Now, to be fair, I enjoy both. There are moments when a warm cup of Vermont Maple Ginger tea just hits the spot perfectly. It’s calming, smooth, and great when you want something a little gentler.

But at the end of the day… I’m a coffee guy.

Coffee is part ritual, part survival tool, and part personality trait. Writers and coffee have had a long-standing relationship for centuries. It fuels early mornings, late nights, editing sessions, rewrites, and those moments when the blinking cursor feels like it’s judging your life choices.

In fact, I wrote about coffee in my memoir The Quiet After the Sirens, and I think it sums up my relationship with the drink pretty well.

I’ve been a coffee guy since the Army—when instant coffee in a canteen cup could feel like a miracle in the field.

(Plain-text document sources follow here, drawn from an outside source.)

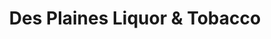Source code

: ---
title: "Des Plaines Liquor & Tobacco"
url: /des-plaines/des-plaines-liquor-and-tobacco/
shop: alcohol
---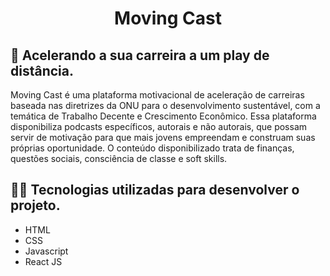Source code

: <h1 align="center">Moving Cast</h1>

## 🎯 Acelerando a sua carreira a um play de distância. 

Moving Cast é uma plataforma motivacional de aceleração de carreiras baseada nas diretrizes da ONU para o desenvolvimento sustentável, com a temática de Trabalho Decente e Crescimento Econômico. Essa plataforma disponibiliza podcasts específicos, autorais e não autorais, que possam servir de motivação para que mais jovens empreendam e construam suas próprias oportunidade. O conteúdo disponibilizado trata de finanças, questões sociais, consciência de classe e soft skills.

## 👨‍💻 Tecnologias utilizadas para desenvolver o projeto.

- HTML
- CSS
- Javascript
- React JS

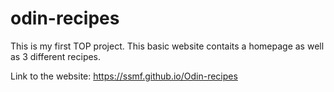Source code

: # odin-recipes
This is my first TOP project. This basic website contaits a homepage
as well as 3 different recipes.

Link to the website: https://ssmf.github.io/Odin-recipes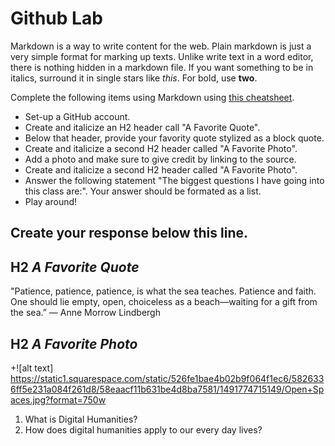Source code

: 
# Github Lab

Markdown is a way to write content for the web. 
Plain markdown is just a very simple format for marking up
texts. Unlike write text in a word editor, there is nothing
hidden in a markdown file. If you want something to be in
italics, surround it in single stars like *this*. For bold,
use **two**.

Complete the following items using Markdown using [this cheatsheet](https://github.com/adam-p/markdown-here/wiki/Markdown-Cheatsheet).

- Set-up a GitHub account. 
- Create and italicize an H2 header call "A Favorite Quote". 
- Below that header, provide your favority quote stylized as a block quote. 
- Create and italicize a second H2 header called "A Favorite Photo". 
- Add a photo and make sure to give credit by linking to the source.   
- Create and italicize a second H2 header called "A Favorite Photo". 
- Answer the following statement "The biggest questions I have going into this class are:". Your answer should be formated as a list. 
- Play around!

 
 Create your response below this line. 
 ------------------
## H2 *A Favorite Quote*
"Patience, patience, patience, is what the sea teaches. Patience and faith. One should lie empty, open, choiceless as a beach—waiting for a gift from the sea.” 
― Anne Morrow Lindbergh
## H2 *A Favorite Photo*
+![alt text] https://static1.squarespace.com/static/526fe1bae4b02b9f064f1ec6/5826336ff5e231a084f261d8/58eaacf11b631be4d8ba7581/1491774715149/Open+Spaces.jpg?format=750w
1. What is Digital Humanities? 
2. How does digital humanities apply to our every day lives?
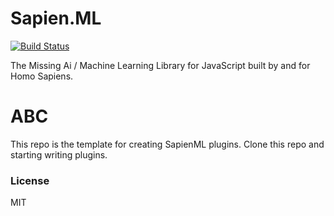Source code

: # Sapien.ML
[![Build Status](https://travis-ci.org/SapienML/template.svg?branch=master)](https://travis-ci.org/SapienML/template)  

The Missing Ai / Machine Learning Library for JavaScript built by and for Homo Sapiens.

# ABC
This repo is the template for creating SapienML plugins. Clone this repo and starting writing plugins.


### License
MIT
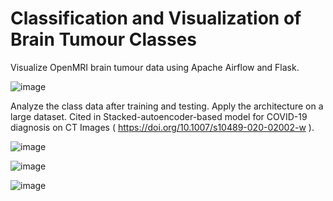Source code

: # Classification and Visualization of Brain Tumour Classes

Visualize OpenMRI brain tumour data using Apache Airflow and Flask.

![image](https://github.com/user-attachments/assets/d143766f-3e16-48a6-a0d2-2fff162869ef)

Analyze the class data after training and testing.
Apply the architecture on a large dataset.
Cited in Stacked-autoencoder-based model for COVID-19 diagnosis on CT Images ( https://doi.org/10.1007/s10489-020-02002-w ).

![image](https://github.com/user-attachments/assets/480a6a04-6a5c-4c55-87a5-ad56253db8e0)

![image](https://github.com/user-attachments/assets/69319883-3861-4911-a8f1-bb1cda251370)

![image](https://github.com/user-attachments/assets/bdfe50c2-1ade-48a4-82c1-803df0df96e9)


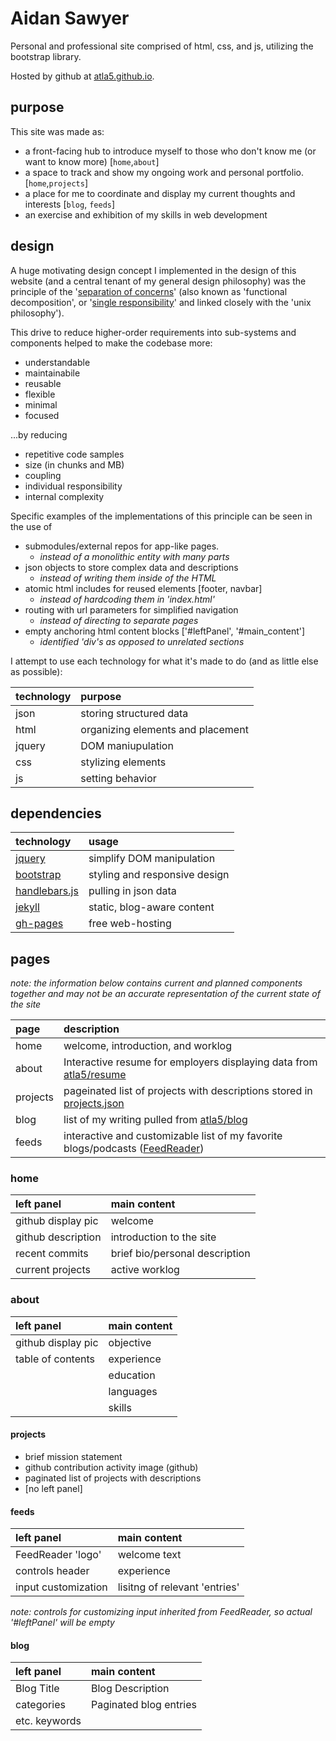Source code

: # Aidan Sawyer #
Personal and professional site comprised of html, css, and js, utilizing the bootstrap library. 

Hosted by github at [atla5.github.io](http://atla5.github.io/).

## purpose ##
This site was made as:
- a front-facing hub to introduce myself to those who don't know me (or want to know more) [`home`,`about`]
- a space to track and show my ongoing work and personal portfolio. [`home`,`projects`]
- a place for me to coordinate and display my current thoughts and interests [`blog`, `feeds`]
- an exercise and exhibition of my skills in web development

## design ##

A huge motivating design concept I implemented in the design of this website (and a central tenant of 
  my general design philosophy) was the principle of the 
  '[separation of concerns](https://effectivesoftwaredesign.com/2012/02/05/separation-of-concerns/)'
  (also known as 'functional decomposition', or '[single responsibility](http://www.oodesign.com/single-responsibility-principle.html)'
  and linked closely with the 'unix philosophy').
  
This drive to reduce higher-order requirements into sub-systems and components helped to make the codebase more:
- understandable
- maintainabile
- reusable
- flexible
- minimal
- focused

...by reducing
- repetitive code samples
- size (in chunks and MB)
- coupling
- individual responsibility
- internal complexity

Specific examples of the implementations of this principle can be seen in the use of 
- submodules/external repos for app-like pages.
  - _instead of a monolithic entity with many parts_
- json objects to store complex data and descriptions 
  - _instead of writing them inside of the HTML_
- atomic html includes for reused elements [footer, navbar]
  - _instead of hardcoding them in 'index.html'_
- routing with url parameters for simplified navigation 
  - _instead of directing to separate pages_
- empty anchoring html content blocks ['#leftPanel', '#main_content']
  - _identified 'div's as opposed to unrelated sections_


I attempt to use each technology for what it's made to do (and as little else as possible):

|technology|purpose|
|:---------|:------|
|json|storing structured data|
|html|organizing elements and placement|
|jquery|DOM maniupulation|
|css|stylizing elements|
|js|setting behavior|


## dependencies ##
|technology|usage|
|:---|:----|
|[jquery](https://jquery.com/)|simplify DOM manipulation|
|[bootstrap](http://getbootstrap.com/)|styling and responsive design|
|[handlebars.js](http://handlebarsjs.com/)|pulling in json data|
|[jekyll](https://jekyllrb.com/)|static, blog-aware content|
|[gh-pages](https://pages.github.com/)|free web-hosting|

## pages ##

_note: the information below contains current and planned components together and may not be an accurate 
representation of the current state of the site_

|page|description|
|:--|:---------|
|home|welcome, introduction, and worklog|
|about|Interactive resume for employers displaying data from [atla5/resume](https://github.com/atla5/resume/)|
|projects|pageinated list of projects with descriptions stored in [projects.json](https://github.com/atla5/resume/blob/master/projects.json)|
|blog|list of my writing pulled from [atla5/blog](https://github.com/atla5/blog)|
|feeds|interactive and customizable list of my favorite blogs/podcasts ([FeedReader](https://github.com/atla5/FeedReader))|

### home ###

|left panel|main content|
|:------|:---------|
|github display pic|welcome|
|github description|introduction to the site|
|recent commits|brief bio/personal description|
|current projects |active worklog|

### about ###
|left panel|main content|
|:------|:---------|
|github display pic|objective|
|table of contents|experience|
||education|
||languages|
||skills|

#### projects ####
- brief mission statement
- github contribution activity image (github)
- paginated list of projects with descriptions
- [no left panel]

#### feeds ####
|left panel|main content|
|:------|:---------|
|FeedReader 'logo'|welcome text|
|controls header|experience|
|input customization|lisitng of relevant 'entries'|

_note: controls for customizing input inherited from FeedReader,
 so actual '#leftPanel' will be empty_

#### blog ####
|left panel|main content|
|:------|:---------|
|Blog Title|Blog Description|
|categories|Paginated blog entries|
|etc. keywords||
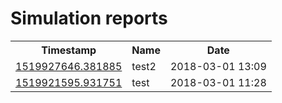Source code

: Simulation reports
==================

<table>
  <tr>
    <th>Timestamp</th>
    <th>Name</th>
    <th>Date</th>
  </tr>
  <tr>
    <td><a href="/reports/1519927646.381885" target="_blank">1519927646.381885</a></td>
    <td>test2</td>
    <td>2018-03-01 13:09</td>
  </tr>
  <tr>
    <td><a href="/reports/1519921595.931751" target="_blank">1519921595.931751</a></td>
    <td>test</td>
    <td>2018-03-01 11:28</td>
  </tr>
</table>
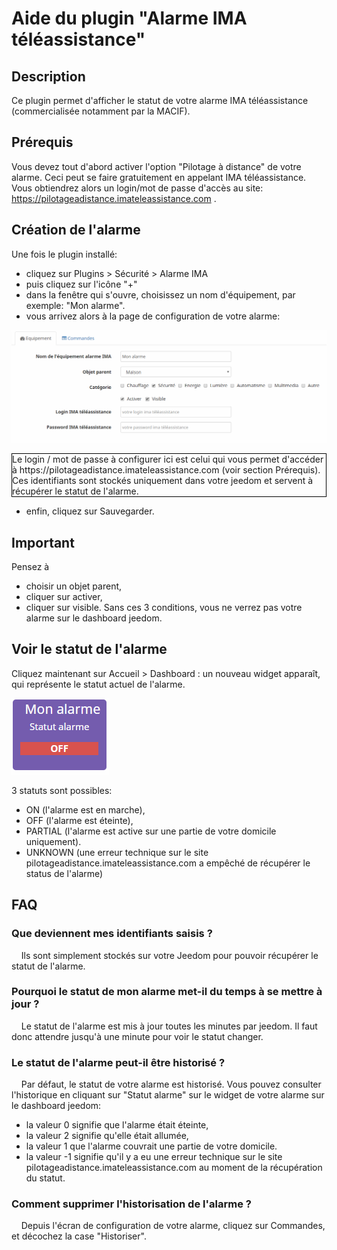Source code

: # Aide du plugin "Alarme IMA téléassistance"

## Description
Ce plugin permet d'afficher le statut de votre alarme IMA téléassistance (commercialisée notamment par la MACIF).


## Prérequis
Vous devez tout d'abord activer l'option "Pilotage à distance" de votre alarme.
Ceci peut se faire gratuitement en appelant IMA téléassistance.
Vous obtiendrez alors un login/mot de passe d'accès au site: https://pilotageadistance.imateleassistance.com .

 
## Création de l'alarme
Une fois le plugin installé:

- cliquez sur Plugins > Sécurité > Alarme IMA
- puis cliquez sur l'icône "+"
- dans la fenêtre qui s'ouvre, choisissez un nom d'équipement, par exemple: "Mon alarme".
- vous arrivez alors à la page de configuration de votre alarme:

![alt text](doc.png "page de configuration du plugin")

<p style='border:1px solid black'> Le login / mot de passe à configurer ici est celui qui vous permet d'accéder à https://pilotageadistance.imateleassistance.com (voir section Prérequis). Ces identifiants sont stockés uniquement dans votre jeedom et servent à récupérer le statut de l'alarme. </p>

- enfin, cliquez sur Sauvegarder.

## Important
Pensez à
- choisir un objet parent,
- cliquer sur activer,
- cliquer sur visible.
Sans ces 3 conditions, vous ne verrez pas votre alarme sur le dashboard jeedom.


## Voir le statut de l'alarme
Cliquez maintenant sur Accueil > Dashboard : un nouveau widget apparaît, qui représente le statut actuel de l'alarme.

![alt text](widget.png "widget alarme IMA")

3 statuts sont possibles:
- ON (l'alarme est en marche), 
- OFF (l'alarme est éteinte), 
- PARTIAL (l'alarme est active sur une partie de votre domicile uniquement).
- UNKNOWN (une erreur technique sur le site pilotageadistance.imateleassistance.com a empêché de récupérer le status de l'alarme)


## FAQ
### Que deviennent mes identifiants saisis ?
&nbsp;&nbsp;&nbsp;&nbsp;Ils sont simplement stockés sur votre Jeedom pour pouvoir récupérer le statut de l'alarme.

### Pourquoi le statut de mon alarme met-il du temps à se mettre à jour ?
&nbsp;&nbsp;&nbsp;&nbsp;Le statut de l'alarme est mis à jour toutes les minutes par jeedom. Il faut donc attendre jusqu'à une minute pour voir le statut changer.

### Le statut de l'alarme peut-il être historisé ?
&nbsp;&nbsp;&nbsp;&nbsp;Par défaut, le statut de votre alarme est historisé. Vous pouvez consulter l'historique en cliquant sur "Statut alarme" sur le widget de votre alarme sur le dashboard jeedom:
  * la valeur 0 signifie que l'alarme était éteinte,
  * la valeur 2 signifie qu'elle était allumée,
  * la valeur 1 que l'alarme couvrait une partie de votre domicile.
  * la valeur -1 signifie qu'il y a eu une erreur technique sur le site pilotageadistance.imateleassistance.com au moment de la récupération du statut.

### Comment supprimer l'historisation de l'alarme ?
&nbsp;&nbsp;&nbsp;&nbsp;Depuis l'écran de configuration de votre alarme, cliquez sur Commandes, et décochez la case "Historiser".

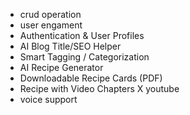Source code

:- crud operation
- user engament
- Authentication & User Profiles
- AI Blog Title/SEO Helper
- Smart Tagging / Categorization
- AI Recipe Generator
- Downloadable Recipe Cards (PDF)
- Recipe with Video Chapters X youtube
- voice support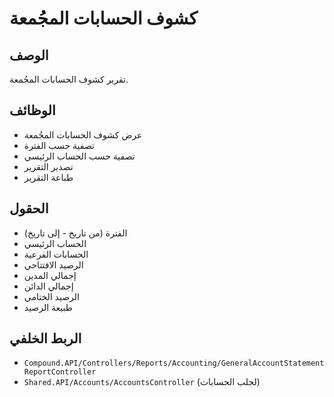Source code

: # كشوف الحسابات المجُمعة

## الوصف
تقرير كشوف الحسابات المجُمعة.

## الوظائف
- عرض كشوف الحسابات المجُمعة
- تصفية حسب الفترة
- تصفية حسب الحساب الرئيسي
- تصدير التقرير
- طباعة التقرير

## الحقول
- الفترة (من تاريخ - إلى تاريخ)
- الحساب الرئيسي
- الحسابات الفرعية
- الرصيد الافتتاحي
- إجمالي المدين
- إجمالي الدائن
- الرصيد الختامي
- طبيعة الرصيد

## الربط الخلفي
- `Compound.API/Controllers/Reports/Accounting/GeneralAccountStatementReportController`
- `Shared.API/Accounts/AccountsController` (لجلب الحسابات)
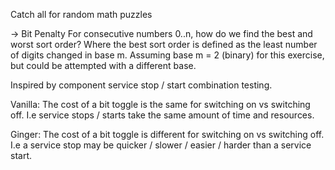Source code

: Catch all for random math puzzles

-> Bit Penalty
   For consecutive numbers 0..n, how do we find the best and worst sort order?
   Where the best sort order is defined as the least number of digits changed in base m.
   Assuming base m = 2 (binary) for this exercise, but could be attempted with a different base.

   Inspired by component service stop / start combination testing.

   Vanilla:
     The cost of a bit toggle is the same for switching on vs switching off. I.e service stops / starts take the same amount of time and resources.

   Ginger:
     The cost of a bit toggle is different for switching on vs switching off. I.e a service stop may be quicker / slower / easier / harder than a service start.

Somewhere along the way, I went from drinking it for survival to savoring it like an art form. Dark roast is my favorite—the stronger, the better. The kind that kicks you in the teeth a little before it smooths out in your chest.

There’s something grounding about that. Bold flavor, bitter edge, full body. It wakes something in me besides just my nervous system. Still, I’m not above mixing it up.

Sometimes I throw in a little Maple French Toast roast to sweeten the edges, or even a bit of Blueberry Crumble from Stewart’s—don’t knock it ‘til you’ve tried it.

I’ll brew that right after a shift, while the gear’s still drying and the weight of the night hasn’t quite lifted. It’s comfort. It’s routine. It’s home in a cup.

But my go-to? Dunkin. Every time. It’s reliable, familiar. There’s something about the burnt edge of that coffee that just works for me.

For years, I swore off Starbucks—Donkey Shit Coffee, that’s what I always called it. Too pretentious. Too pricey. Too bitter without depth. Like that exotic stuff people brag about—beans crapped out by some animal in a jungle somewhere, cleaned up, and sold for a hundred bucks a pound like it’s liquid gold. No thanks. At least with real donkey shit, you know what you’re getting.

It always struck me the same way: overhyped, over-roasted, and somehow still underwhelming. Give me something bold, something with guts. Not something dressed up with Italian names and a side of attitude.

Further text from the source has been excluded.